(Records shown):

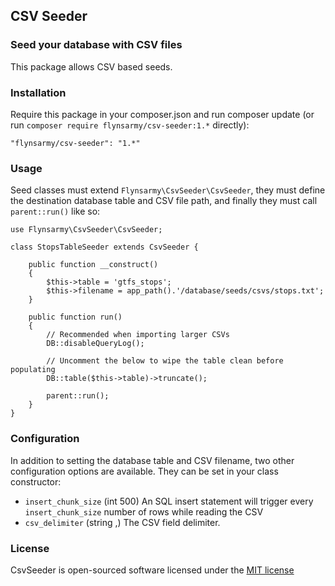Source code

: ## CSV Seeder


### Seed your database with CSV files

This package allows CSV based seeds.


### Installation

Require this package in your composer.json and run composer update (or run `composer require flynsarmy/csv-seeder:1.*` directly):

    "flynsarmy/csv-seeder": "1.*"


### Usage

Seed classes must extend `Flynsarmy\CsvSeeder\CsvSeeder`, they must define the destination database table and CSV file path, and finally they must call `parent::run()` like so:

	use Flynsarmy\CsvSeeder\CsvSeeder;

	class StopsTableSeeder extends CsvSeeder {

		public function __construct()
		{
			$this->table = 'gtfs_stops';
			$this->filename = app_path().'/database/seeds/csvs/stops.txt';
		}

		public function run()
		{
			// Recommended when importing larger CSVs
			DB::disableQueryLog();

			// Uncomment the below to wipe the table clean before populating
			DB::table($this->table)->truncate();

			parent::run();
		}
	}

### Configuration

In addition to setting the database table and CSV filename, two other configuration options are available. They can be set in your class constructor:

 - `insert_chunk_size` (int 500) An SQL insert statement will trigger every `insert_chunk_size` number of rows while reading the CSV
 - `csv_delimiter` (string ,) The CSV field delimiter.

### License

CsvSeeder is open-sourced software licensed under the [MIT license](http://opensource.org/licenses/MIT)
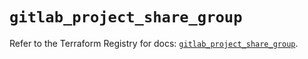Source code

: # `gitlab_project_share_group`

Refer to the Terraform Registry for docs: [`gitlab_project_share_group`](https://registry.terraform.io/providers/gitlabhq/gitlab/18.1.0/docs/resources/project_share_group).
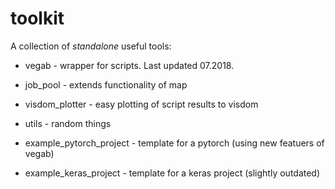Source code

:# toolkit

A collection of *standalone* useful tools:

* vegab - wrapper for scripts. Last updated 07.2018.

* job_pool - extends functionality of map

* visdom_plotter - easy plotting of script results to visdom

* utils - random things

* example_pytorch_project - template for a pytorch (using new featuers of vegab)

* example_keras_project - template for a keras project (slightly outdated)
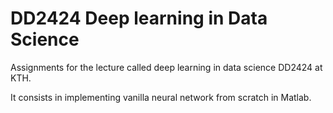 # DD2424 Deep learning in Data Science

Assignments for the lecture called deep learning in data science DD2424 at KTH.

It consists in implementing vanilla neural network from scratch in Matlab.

(Prompt): Search the data above for the string "your" and return every line that has it.

(Output below):
### Seed your database with CSV files
Require this package in your composer.json and run composer update (or run `composer require flynsarmy/csv-seeder:1.*` directly):
In addition to setting the database table and CSV filename, two other configuration options are available. They can be set in your class constructor:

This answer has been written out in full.